:: THE RECORDS ::

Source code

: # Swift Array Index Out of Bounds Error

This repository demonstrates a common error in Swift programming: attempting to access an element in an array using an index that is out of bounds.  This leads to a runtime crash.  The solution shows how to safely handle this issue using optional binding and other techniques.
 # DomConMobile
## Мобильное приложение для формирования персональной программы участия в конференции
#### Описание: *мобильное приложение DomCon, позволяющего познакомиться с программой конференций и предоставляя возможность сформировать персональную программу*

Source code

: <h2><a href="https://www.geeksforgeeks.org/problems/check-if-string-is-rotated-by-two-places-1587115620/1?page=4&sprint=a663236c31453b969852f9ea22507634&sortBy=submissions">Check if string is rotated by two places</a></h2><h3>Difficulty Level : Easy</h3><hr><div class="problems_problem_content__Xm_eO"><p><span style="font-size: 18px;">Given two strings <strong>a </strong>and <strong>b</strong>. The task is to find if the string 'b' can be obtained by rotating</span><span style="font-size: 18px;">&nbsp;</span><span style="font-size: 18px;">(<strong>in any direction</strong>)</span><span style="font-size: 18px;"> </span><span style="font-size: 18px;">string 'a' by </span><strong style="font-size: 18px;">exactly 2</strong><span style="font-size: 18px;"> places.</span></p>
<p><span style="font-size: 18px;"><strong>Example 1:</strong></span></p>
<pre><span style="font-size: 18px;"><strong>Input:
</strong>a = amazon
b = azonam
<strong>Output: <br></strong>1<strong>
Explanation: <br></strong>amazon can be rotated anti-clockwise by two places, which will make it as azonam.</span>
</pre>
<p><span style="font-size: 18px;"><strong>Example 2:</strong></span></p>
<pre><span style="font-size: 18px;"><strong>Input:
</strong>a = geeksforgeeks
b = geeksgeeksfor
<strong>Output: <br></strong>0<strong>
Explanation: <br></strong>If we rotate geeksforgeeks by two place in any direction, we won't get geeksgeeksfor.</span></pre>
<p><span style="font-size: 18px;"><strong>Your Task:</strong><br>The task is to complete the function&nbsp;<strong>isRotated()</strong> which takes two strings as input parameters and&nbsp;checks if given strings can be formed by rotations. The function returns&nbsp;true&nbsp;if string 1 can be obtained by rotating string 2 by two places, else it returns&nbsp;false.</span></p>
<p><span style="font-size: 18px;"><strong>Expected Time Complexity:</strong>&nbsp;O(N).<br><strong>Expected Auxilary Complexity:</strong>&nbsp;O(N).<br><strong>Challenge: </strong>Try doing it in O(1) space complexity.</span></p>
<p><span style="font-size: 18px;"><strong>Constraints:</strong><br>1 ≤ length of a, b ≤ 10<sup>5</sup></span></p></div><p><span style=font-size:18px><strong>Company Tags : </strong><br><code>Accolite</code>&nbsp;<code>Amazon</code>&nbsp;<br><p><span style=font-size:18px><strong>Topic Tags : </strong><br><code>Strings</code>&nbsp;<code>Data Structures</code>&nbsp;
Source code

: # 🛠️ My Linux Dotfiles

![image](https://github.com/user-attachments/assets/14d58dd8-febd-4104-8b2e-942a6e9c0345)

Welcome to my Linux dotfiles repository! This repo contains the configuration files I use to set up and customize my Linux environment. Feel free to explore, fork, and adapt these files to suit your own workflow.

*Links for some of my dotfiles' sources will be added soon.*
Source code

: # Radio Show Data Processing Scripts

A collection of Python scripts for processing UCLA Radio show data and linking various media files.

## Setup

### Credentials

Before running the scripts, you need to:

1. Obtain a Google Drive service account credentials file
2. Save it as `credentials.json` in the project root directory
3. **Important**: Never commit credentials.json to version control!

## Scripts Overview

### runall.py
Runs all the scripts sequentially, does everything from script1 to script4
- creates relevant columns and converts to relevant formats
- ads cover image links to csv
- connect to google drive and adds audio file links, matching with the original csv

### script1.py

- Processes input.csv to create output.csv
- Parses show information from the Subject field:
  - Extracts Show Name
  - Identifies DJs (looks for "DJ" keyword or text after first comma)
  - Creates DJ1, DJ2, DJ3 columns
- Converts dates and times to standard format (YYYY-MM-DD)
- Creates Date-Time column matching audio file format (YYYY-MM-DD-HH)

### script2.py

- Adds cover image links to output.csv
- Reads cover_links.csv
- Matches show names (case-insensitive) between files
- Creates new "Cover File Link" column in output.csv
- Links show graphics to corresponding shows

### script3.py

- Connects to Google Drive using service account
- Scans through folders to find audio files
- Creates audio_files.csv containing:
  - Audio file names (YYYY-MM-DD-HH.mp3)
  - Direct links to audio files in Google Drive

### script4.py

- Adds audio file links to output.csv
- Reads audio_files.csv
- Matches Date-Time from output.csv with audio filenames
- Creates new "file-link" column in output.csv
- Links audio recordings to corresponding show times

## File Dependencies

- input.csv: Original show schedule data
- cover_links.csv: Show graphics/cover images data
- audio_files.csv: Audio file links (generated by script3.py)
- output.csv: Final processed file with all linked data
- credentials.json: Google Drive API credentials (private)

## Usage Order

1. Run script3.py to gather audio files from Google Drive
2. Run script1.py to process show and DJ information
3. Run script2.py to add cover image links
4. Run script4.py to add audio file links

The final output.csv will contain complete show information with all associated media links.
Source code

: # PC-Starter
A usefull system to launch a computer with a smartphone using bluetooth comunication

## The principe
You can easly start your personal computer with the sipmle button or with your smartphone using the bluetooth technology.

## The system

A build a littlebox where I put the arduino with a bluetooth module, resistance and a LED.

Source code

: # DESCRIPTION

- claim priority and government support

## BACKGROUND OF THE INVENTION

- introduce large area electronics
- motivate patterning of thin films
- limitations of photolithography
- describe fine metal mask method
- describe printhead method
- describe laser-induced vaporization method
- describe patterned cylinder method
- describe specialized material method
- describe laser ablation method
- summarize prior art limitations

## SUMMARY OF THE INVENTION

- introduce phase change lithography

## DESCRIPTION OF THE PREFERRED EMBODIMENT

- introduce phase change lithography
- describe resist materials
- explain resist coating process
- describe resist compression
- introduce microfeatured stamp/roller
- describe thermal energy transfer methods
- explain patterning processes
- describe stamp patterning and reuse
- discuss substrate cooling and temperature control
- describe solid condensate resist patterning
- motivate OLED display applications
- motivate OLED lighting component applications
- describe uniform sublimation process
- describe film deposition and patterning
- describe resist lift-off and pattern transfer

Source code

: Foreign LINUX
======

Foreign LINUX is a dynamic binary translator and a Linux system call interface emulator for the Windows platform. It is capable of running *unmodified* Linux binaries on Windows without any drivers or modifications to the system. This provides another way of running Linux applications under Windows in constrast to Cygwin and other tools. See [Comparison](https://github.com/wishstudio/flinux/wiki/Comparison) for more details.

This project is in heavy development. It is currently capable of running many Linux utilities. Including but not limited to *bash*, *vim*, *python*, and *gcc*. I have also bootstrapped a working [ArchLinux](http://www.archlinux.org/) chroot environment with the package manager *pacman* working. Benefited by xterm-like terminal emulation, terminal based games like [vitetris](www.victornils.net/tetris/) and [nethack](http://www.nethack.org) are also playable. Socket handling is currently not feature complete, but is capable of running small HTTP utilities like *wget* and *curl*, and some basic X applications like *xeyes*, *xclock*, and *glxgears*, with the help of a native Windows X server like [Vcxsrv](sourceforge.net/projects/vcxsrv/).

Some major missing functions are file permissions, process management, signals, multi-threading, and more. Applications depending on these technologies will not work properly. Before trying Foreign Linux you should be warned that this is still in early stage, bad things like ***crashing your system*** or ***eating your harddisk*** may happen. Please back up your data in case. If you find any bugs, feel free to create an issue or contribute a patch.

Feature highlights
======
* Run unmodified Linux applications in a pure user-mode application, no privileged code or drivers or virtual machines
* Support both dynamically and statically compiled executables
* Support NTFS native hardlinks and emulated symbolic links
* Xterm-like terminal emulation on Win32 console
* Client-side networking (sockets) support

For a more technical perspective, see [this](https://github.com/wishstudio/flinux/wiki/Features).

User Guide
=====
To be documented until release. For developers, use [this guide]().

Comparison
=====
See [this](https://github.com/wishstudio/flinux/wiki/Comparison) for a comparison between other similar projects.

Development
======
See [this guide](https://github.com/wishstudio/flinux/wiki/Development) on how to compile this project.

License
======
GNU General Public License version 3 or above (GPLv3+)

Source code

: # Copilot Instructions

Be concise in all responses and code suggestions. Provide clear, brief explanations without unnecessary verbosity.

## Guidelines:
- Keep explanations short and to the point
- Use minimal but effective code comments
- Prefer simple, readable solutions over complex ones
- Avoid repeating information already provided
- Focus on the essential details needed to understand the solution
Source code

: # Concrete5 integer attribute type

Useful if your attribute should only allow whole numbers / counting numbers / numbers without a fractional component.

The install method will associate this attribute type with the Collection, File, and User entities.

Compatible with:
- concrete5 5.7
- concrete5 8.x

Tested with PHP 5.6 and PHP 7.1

:::

● REQUIREMENT:
Retype exactly the lines of the data above that fall between the line with "## BACKGROUND OF THE INVENTION" and the line with "- describe patterned cylinder method", inclusive, and add nothing.

● SOLUTION FOR THIS EXERCISE:
## BACKGROUND OF THE INVENTION

- introduce large area electronics
- motivate patterning of thin films
- limitations of photolithography
- describe fine metal mask method
- describe printhead method
- describe laser-induced vaporization method
- describe patterned cylinder method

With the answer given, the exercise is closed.